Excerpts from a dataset
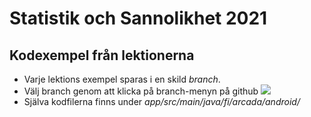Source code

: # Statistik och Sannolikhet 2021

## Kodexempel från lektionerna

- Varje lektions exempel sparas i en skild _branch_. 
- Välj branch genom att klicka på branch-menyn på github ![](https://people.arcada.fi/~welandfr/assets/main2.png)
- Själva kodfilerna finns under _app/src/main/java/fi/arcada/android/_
==
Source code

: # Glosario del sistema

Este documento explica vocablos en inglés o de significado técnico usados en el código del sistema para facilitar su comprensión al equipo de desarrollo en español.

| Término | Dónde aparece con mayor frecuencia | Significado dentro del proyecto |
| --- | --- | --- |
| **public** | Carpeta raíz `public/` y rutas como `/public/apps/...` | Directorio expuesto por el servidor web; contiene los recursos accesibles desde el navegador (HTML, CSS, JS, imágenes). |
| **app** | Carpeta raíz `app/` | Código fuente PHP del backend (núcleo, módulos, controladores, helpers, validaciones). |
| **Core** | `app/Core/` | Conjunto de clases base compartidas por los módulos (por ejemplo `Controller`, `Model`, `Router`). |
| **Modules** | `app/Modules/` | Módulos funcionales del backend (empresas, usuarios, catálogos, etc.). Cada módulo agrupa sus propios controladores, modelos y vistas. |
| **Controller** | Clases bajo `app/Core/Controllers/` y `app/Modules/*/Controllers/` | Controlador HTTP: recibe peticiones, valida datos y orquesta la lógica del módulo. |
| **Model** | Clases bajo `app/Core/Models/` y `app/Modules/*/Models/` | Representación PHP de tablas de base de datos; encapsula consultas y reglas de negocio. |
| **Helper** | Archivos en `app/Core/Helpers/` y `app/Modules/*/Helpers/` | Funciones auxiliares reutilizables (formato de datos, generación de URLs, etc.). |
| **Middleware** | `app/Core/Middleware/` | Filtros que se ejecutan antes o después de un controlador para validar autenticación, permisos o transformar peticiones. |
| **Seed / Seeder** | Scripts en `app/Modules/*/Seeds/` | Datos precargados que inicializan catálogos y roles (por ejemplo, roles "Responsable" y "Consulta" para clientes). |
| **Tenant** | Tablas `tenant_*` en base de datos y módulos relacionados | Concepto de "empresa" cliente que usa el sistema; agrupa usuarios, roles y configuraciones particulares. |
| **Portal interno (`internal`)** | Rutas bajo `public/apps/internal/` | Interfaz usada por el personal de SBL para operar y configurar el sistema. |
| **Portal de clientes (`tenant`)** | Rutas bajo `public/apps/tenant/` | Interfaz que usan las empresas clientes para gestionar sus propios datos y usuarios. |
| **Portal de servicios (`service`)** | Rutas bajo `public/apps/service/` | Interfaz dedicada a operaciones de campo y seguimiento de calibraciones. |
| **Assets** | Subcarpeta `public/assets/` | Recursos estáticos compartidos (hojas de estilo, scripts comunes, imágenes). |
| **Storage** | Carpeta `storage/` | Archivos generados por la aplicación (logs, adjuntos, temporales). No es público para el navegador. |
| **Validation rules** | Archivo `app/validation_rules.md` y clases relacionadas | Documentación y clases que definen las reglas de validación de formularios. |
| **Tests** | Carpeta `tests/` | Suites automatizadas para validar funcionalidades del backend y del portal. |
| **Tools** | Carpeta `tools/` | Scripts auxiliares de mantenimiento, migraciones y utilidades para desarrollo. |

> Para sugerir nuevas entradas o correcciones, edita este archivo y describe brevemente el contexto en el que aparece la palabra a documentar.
---
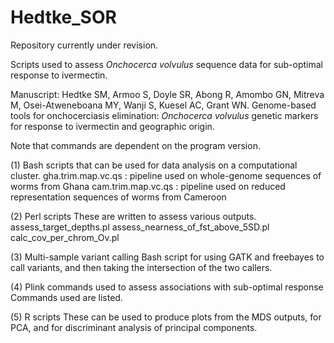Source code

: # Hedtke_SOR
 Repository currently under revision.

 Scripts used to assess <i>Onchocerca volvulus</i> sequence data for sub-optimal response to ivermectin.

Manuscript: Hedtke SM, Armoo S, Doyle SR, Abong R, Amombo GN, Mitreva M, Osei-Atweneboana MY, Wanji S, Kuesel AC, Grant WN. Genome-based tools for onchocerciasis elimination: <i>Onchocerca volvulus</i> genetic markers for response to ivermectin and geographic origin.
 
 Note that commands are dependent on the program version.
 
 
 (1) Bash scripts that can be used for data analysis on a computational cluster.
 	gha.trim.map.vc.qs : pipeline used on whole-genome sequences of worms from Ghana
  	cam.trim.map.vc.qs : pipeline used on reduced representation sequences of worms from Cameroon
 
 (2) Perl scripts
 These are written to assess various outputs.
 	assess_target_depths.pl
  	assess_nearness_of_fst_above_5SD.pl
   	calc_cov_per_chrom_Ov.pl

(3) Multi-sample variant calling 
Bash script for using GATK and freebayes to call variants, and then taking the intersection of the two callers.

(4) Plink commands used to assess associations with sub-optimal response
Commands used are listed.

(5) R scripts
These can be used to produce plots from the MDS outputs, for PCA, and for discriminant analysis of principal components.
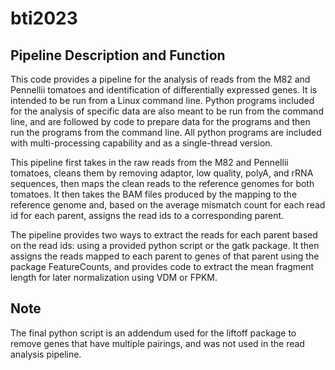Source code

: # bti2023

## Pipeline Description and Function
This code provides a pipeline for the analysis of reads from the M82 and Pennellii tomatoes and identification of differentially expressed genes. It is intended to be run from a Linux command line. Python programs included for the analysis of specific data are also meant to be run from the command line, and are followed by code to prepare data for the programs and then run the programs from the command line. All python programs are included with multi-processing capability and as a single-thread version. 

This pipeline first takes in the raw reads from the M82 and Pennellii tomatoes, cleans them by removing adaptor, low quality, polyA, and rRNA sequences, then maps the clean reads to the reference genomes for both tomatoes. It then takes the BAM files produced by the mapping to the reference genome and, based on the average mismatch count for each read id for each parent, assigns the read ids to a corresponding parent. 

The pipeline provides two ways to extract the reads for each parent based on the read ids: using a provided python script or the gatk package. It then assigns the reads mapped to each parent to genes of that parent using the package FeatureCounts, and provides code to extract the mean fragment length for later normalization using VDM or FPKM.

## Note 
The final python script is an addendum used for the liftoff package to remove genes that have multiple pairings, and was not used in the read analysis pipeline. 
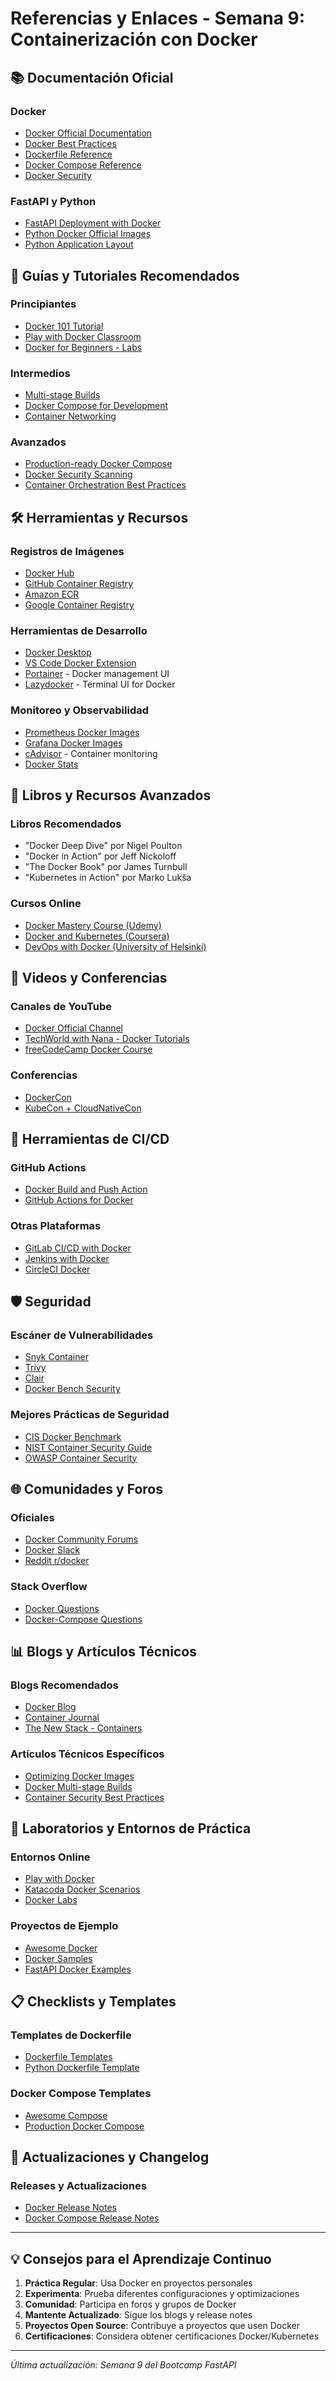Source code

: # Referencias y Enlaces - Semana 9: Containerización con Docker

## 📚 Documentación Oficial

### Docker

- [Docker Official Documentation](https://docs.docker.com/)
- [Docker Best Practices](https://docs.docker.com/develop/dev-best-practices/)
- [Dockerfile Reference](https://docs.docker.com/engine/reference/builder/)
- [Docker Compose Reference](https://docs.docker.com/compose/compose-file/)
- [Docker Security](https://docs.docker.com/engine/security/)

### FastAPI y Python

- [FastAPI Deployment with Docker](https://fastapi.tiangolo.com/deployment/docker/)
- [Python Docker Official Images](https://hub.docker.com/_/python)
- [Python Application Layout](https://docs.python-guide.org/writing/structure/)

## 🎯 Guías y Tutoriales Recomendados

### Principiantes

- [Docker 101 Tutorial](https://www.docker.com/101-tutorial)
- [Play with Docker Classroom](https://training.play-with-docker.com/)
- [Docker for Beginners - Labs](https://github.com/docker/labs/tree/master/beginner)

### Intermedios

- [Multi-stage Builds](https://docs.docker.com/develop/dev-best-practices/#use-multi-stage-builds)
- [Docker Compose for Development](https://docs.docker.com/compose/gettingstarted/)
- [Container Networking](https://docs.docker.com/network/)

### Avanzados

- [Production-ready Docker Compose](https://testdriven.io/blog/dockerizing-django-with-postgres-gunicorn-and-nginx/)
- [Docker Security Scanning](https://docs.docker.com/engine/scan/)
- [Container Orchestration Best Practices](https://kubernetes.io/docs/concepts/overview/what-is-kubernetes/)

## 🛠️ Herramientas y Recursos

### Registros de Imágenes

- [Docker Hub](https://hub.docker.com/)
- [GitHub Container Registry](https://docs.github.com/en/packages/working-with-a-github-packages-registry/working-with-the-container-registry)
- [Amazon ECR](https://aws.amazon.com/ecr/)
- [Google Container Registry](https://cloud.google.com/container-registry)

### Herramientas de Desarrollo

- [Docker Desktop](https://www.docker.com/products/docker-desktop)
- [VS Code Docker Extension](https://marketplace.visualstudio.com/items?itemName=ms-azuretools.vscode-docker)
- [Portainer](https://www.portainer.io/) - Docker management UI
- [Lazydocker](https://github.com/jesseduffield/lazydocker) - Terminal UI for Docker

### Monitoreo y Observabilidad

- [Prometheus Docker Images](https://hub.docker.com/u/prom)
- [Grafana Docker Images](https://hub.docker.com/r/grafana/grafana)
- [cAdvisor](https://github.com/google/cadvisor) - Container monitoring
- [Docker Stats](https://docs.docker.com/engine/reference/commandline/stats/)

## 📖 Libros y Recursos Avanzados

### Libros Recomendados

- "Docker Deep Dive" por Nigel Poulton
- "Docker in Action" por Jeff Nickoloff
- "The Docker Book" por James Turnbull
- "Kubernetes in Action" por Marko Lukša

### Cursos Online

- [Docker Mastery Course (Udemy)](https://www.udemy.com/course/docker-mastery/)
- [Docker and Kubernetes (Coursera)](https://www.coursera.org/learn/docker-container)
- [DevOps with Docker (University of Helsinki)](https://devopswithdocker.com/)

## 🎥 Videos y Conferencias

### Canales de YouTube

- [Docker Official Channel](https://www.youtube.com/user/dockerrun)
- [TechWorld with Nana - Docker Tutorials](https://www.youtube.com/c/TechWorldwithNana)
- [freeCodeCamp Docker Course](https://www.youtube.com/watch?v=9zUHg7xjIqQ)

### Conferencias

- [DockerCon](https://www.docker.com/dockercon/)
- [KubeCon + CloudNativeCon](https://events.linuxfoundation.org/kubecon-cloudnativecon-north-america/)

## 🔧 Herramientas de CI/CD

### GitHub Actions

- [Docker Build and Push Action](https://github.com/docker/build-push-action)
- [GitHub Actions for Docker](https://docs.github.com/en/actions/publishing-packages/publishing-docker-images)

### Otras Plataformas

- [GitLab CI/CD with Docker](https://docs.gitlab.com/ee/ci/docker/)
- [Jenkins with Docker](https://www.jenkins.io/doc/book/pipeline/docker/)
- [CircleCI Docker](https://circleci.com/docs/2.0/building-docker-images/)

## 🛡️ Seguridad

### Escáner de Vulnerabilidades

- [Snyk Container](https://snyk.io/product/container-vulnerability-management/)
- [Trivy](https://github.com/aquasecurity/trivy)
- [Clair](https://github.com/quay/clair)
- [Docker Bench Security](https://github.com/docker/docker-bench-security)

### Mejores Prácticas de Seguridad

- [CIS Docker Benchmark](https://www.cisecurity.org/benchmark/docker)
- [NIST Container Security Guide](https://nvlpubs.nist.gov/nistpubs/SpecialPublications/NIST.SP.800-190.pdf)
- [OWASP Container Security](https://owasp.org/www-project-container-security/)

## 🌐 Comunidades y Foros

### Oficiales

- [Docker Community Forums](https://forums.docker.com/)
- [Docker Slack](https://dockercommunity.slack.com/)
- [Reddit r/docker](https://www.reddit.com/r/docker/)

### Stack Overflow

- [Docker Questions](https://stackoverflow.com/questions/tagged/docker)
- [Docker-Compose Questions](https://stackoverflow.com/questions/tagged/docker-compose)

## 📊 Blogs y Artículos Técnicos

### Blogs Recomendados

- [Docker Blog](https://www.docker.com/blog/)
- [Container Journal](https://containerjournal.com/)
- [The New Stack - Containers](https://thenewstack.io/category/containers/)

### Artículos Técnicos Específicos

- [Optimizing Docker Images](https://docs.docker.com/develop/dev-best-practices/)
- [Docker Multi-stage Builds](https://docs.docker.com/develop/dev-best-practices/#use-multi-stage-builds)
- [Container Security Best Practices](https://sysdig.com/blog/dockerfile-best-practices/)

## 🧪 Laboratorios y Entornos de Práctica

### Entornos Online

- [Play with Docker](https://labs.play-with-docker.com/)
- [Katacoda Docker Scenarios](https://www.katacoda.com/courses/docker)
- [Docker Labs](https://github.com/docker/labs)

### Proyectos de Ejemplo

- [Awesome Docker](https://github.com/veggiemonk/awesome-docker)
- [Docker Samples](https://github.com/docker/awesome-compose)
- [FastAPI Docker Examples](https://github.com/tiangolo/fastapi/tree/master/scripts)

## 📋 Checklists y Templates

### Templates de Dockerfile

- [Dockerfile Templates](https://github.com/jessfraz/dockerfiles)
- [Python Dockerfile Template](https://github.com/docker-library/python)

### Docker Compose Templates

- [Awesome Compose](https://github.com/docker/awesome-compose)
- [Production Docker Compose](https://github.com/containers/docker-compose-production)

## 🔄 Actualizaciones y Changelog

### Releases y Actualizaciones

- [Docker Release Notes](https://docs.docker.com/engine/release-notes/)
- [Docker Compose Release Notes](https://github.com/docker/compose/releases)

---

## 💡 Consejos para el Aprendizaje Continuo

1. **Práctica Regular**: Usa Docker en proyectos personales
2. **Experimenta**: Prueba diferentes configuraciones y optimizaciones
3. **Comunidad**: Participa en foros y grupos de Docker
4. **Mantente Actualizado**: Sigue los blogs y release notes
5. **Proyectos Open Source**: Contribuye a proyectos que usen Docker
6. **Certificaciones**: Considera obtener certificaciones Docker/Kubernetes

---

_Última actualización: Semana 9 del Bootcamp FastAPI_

▸ Problem description:
Out of the data above, give again only the lines starting at the one holding "y vistas. |" and ending at the one holding "del módulo. |", unchanged.

▸ Solution:
| **Modules** | `app/Modules/` | Módulos funcionales del backend (empresas, usuarios, catálogos, etc.). Cada módulo agrupa sus propios controladores, modelos y vistas. |
| **Controller** | Clases bajo `app/Core/Controllers/` y `app/Modules/*/Controllers/` | Controlador HTTP: recibe peticiones, valida datos y orquesta la lógica del módulo. |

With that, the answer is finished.